Слово «иностранец» доктор произнес с ударением и испытующе посмотрел на Смидовича. Петр Гермогенович в ответ виновато опустил глаза, словно извиняясь, что столько времени морочил голову хорошему человеку.
— Может быть, мы с вами никогда больше не увидимся, голубчик. — Доктор протянул большую жилистую руку. — Прощайте!
— Гора с горой не сходится, Николай Николаевич, а человек с человеком… — Смидович не докончил, глянул в погрустневшие глаза доктора и вдруг порывисто обнял его.

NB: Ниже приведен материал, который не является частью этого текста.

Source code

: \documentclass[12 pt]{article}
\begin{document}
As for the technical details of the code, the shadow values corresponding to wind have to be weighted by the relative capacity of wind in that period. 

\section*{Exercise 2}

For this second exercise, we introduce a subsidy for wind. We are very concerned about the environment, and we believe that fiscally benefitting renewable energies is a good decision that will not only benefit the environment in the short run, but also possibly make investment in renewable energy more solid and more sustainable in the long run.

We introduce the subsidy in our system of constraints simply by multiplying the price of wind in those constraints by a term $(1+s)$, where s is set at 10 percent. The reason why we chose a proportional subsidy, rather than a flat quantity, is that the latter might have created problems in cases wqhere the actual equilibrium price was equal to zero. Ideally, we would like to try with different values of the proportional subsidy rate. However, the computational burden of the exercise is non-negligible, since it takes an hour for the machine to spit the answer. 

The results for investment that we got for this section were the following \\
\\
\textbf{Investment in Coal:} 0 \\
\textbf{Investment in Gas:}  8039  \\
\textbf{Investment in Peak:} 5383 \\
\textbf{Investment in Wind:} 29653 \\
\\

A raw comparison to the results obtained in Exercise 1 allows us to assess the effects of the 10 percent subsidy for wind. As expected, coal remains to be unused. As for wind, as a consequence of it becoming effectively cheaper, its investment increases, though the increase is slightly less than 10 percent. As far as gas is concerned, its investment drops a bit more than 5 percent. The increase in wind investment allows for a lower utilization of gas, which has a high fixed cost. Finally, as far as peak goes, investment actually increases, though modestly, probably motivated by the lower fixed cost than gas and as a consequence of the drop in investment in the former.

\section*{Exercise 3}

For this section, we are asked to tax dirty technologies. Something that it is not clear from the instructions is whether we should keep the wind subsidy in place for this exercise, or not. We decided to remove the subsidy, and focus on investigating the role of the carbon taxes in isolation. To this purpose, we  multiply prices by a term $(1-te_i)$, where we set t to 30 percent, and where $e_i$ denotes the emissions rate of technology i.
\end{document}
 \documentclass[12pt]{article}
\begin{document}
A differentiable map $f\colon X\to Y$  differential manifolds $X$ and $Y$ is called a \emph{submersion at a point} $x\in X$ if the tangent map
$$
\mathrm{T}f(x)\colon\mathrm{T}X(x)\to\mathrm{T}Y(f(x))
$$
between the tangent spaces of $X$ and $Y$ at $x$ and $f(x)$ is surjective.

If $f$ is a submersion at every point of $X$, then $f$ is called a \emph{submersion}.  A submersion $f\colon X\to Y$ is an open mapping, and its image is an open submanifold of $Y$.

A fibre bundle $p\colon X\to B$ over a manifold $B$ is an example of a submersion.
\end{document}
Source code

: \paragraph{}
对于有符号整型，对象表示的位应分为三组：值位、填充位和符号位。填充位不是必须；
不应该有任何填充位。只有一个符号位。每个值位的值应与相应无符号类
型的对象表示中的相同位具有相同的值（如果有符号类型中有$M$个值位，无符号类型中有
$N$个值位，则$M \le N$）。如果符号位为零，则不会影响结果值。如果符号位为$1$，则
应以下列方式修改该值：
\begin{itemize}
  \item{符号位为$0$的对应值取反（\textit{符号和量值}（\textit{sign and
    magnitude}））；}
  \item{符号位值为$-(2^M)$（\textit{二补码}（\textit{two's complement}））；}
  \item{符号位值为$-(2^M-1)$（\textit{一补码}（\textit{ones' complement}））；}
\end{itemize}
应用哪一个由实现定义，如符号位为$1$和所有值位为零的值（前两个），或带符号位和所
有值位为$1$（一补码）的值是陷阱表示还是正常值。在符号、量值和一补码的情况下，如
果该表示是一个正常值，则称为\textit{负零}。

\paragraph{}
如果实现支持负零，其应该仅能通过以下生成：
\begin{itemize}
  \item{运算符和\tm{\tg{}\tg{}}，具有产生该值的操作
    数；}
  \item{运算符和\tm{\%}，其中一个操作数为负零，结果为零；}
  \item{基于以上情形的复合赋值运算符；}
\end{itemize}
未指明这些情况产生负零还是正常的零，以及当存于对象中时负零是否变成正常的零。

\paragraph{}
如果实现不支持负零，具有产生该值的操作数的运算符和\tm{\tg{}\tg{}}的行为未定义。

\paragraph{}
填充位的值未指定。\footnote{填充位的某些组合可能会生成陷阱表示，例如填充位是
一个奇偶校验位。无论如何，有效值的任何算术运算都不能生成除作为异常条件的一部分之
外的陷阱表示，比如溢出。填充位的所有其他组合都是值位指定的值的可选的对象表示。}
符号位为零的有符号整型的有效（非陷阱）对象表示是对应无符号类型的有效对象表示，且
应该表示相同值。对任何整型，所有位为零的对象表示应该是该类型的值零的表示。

Прошла еще долгая, томительная неделя, и Смидовича вызвали наконец вниз, в контору. За письменным столом, обтянутым зеленой материей, сидели штаб–ротмистр в синем мундире и прокурор. Увидев Смидовича, ротмистр показал рукой на пустое кресло:
— Садитесь, господин Куртуа. Имею честь сообщить вам, что государь император по всеподданнейшему докладу господина прокурора Санкт–Петербургской судебной палаты о деле бельгийского подданного Эдуарда Куртуа высочайше повелеть соизволил решить настоящее дознание административным порядком и выслать оного Эдуарда Куртуа за границу без права въезда в дальнейшем в вверенную его императорскому величеству империю.